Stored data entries
--- --- ---

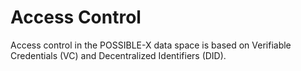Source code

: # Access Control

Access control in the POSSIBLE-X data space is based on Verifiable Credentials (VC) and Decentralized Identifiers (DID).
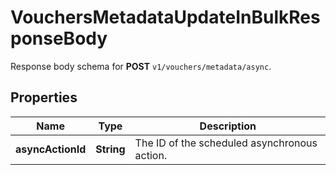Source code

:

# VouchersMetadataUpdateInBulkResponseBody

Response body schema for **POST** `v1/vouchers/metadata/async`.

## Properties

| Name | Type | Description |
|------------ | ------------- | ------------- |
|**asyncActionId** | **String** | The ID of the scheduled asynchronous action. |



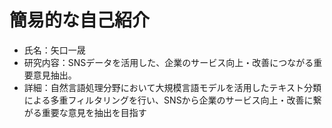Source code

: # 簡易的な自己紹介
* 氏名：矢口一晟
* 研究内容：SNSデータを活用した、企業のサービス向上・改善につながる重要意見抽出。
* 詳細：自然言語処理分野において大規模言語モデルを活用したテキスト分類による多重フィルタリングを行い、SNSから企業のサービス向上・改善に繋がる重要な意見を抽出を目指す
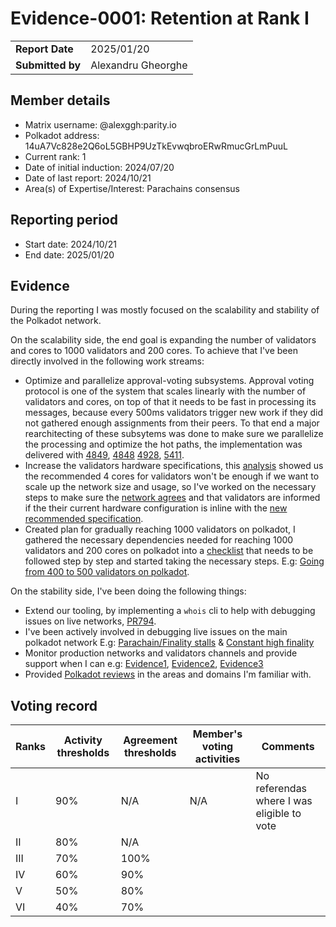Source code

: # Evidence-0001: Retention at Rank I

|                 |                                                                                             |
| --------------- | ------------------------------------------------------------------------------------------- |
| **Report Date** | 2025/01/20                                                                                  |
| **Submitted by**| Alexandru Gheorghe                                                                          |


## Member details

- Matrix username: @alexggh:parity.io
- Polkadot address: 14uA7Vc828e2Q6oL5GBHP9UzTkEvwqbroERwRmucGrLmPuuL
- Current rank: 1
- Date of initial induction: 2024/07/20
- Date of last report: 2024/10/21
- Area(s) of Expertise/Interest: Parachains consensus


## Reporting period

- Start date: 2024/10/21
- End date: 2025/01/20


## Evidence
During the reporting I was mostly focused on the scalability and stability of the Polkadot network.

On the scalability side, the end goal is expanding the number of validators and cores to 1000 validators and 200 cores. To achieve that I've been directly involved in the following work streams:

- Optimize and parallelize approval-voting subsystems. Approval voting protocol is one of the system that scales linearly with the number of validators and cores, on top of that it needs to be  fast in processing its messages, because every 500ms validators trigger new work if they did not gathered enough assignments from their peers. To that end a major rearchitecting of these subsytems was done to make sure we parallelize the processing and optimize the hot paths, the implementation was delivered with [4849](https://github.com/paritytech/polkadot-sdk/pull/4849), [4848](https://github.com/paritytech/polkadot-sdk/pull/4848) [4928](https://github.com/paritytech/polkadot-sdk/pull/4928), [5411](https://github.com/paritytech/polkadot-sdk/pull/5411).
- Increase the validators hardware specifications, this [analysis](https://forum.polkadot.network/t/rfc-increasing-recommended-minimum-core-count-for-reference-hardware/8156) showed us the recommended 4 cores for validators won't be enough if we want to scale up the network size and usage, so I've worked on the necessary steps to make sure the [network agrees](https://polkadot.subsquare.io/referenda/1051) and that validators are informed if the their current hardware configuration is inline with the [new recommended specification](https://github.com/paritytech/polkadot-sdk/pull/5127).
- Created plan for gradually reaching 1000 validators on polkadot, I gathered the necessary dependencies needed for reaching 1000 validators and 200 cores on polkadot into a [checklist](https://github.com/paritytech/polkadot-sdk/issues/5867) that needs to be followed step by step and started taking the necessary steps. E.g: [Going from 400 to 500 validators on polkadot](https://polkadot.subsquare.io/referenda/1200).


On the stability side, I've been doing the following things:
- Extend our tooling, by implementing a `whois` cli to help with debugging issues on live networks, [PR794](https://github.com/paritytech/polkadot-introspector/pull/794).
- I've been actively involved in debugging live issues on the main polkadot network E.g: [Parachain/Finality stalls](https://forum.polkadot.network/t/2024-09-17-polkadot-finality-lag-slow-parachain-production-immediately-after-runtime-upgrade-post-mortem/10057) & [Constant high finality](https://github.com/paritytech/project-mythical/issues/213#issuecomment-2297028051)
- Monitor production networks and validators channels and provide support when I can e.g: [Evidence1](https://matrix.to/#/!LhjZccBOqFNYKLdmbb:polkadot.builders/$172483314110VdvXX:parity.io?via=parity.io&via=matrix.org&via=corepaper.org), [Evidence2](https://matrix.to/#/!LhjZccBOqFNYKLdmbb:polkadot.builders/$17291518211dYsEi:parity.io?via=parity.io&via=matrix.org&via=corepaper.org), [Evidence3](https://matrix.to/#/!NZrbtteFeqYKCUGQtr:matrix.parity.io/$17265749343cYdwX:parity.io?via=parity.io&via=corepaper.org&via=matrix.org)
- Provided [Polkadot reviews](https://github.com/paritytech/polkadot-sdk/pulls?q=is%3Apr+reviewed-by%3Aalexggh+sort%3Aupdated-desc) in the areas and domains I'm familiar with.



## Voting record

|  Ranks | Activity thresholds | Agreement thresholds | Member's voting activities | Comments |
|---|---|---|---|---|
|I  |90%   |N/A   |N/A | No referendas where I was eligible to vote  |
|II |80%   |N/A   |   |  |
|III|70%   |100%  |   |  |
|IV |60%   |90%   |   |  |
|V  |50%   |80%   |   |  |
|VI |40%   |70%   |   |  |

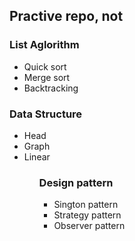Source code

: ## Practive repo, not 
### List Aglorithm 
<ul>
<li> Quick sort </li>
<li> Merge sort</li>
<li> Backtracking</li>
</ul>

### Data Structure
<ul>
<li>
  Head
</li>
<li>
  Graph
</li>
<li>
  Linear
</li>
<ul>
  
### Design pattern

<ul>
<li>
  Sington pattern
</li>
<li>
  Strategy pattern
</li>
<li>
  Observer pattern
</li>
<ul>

--- --- ---

Task goal —
From the entries above, extract only the lines running from the one containing "## Evidence" through the one containing "During the reporting", inclusive.

Task solution —
## Evidence
During the reporting I was mostly focused on the scalability and stability of the Polkadot network.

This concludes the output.